FDP Barbecue Welcome to #FACTUAL FRIDAY everyone! Today, I’ve got a tip to make your BBQ not only tasty, but a bit healthier as well!

Remember our earlier discussions about the problems of cooking meats at high temperatures? Grilling, broiling and frying are all methods we use commonly to cook our dinners. But, all require high temperatures. And, when meat is cooked at these high temperatures — above 375 degrees — a chemical reaction takes place.

You see, meats contain an amino acid known as creatinine. Now, when we place a burger or a steak on a very hot grill, for example, this creatinine breaks down — and forms chemicals called heterocyclic amines, or HCAs. While the impact of HCAs on human health has been studied for years, researchers now believe there is a definite link between these toxins and colon, stomach, lung, pancreatic, breast and prostate cancers.

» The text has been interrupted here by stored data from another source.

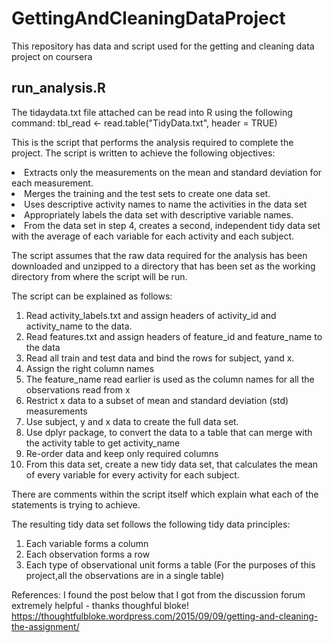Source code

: # GettingAndCleaningDataProject
This repository has data and script used for the getting and cleaning data project on coursera

## run_analysis.R

The tidaydata.txt file attached can be read into R using the following command:
tbl_read <- read.table("TidyData.txt", header = TRUE)

This is the script that performs the analysis required to complete the project. The script is written to achieve the following objectives:
<li> Extracts only the measurements on the mean and standard deviation for each measurement.
<li> Merges the training and the test sets to create one data set.
<li> Uses descriptive activity names to name the activities in the data set
<li> Appropriately labels the data set with descriptive variable names.
<li> From the data set in step 4, creates a second, independent tidy data set with the average of each variable for each activity and each subject.

The script assumes that the raw data required for the analysis has been downloaded and unzipped to a directory that has been set as the working directory from where the script will be run.

The script can be explained as follows:
<ol>
 <li> Read activity_labels.txt and assign headers of activity_id and activity_name to the data.
 <li> Read features.txt and assign headers of feature_id and feature_name to the data
 <li> Read all train and test data and bind the rows for subject, yand x.
 <li> Assign the right column names
 <li> The feature_name read earlier is used as the column names for all the observations read from x 
 <li> Restrict x data to a subset of mean and standard deviation (std) measurements 
 <li> Use subject, y and x data to create the full data set.
 <li> Use dplyr package, to convert the data to a table that can merge with the activity table to get activity_name
 <li> Re-order data and keep only required columns
 <li> From this data set, create a new tidy data set, that calculates the mean of every variable for every activity for each subject.
 </ol>
 
There are comments within the script itself which explain what each of the statements is trying to achieve.

The resulting tidy data set follows the following tidy data principles:
1. Each variable forms a column
2. Each observation forms a row
3. Each type of observational unit forms a table (For the purposes of this project,all the observations are in a single table)


References:
I found the post below that I got from the discussion forum extremely helpful - thanks thoughful bloke!
https://thoughtfulbloke.wordpress.com/2015/09/09/getting-and-cleaning-the-assignment/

BUT — remember we also said that when these meats are marinated before cooking, the formation of HCAs can drop dramatically. And now, thanks to researchers at Kansas State University we may have an easy recipe for such a marinade!

It appears that certain spices are the key!  And, in this case, we’re talking about rosemary and a combination of turmeric, finger root and galangal, otherwise known as Thai Spice. All of these spices contain powerful antioxidants that block the formation of HCAs.

So, when we use a dry rub of rosemary on our beef before grilling it, we will cut the HCAs by 61 to 70 percent! And, when we use a Thai Spice combo as a dry rub, we’ll be cutting the HCAs by 40 to 42 percent! This is really great news — for not only are we protecting our health — but, we’re adding a lot of flavor to boot!

According to our friends at KSU it is important, however, to avoid using overly sweet marinades with high amounts of sugar. These, while being very tasty, can actually double or triple the HCA levels in our burger or steak.

So, this summer why not try dry-rubbing your BBQ before cooking it? It’s a method that works for fish and poultry as well. And, if you lower the heat just a bit and avoid eating the crunchy black parts of your dinner, you’ll go a long way in protecting your health while enjoying time with friends and family around the summer BBQ!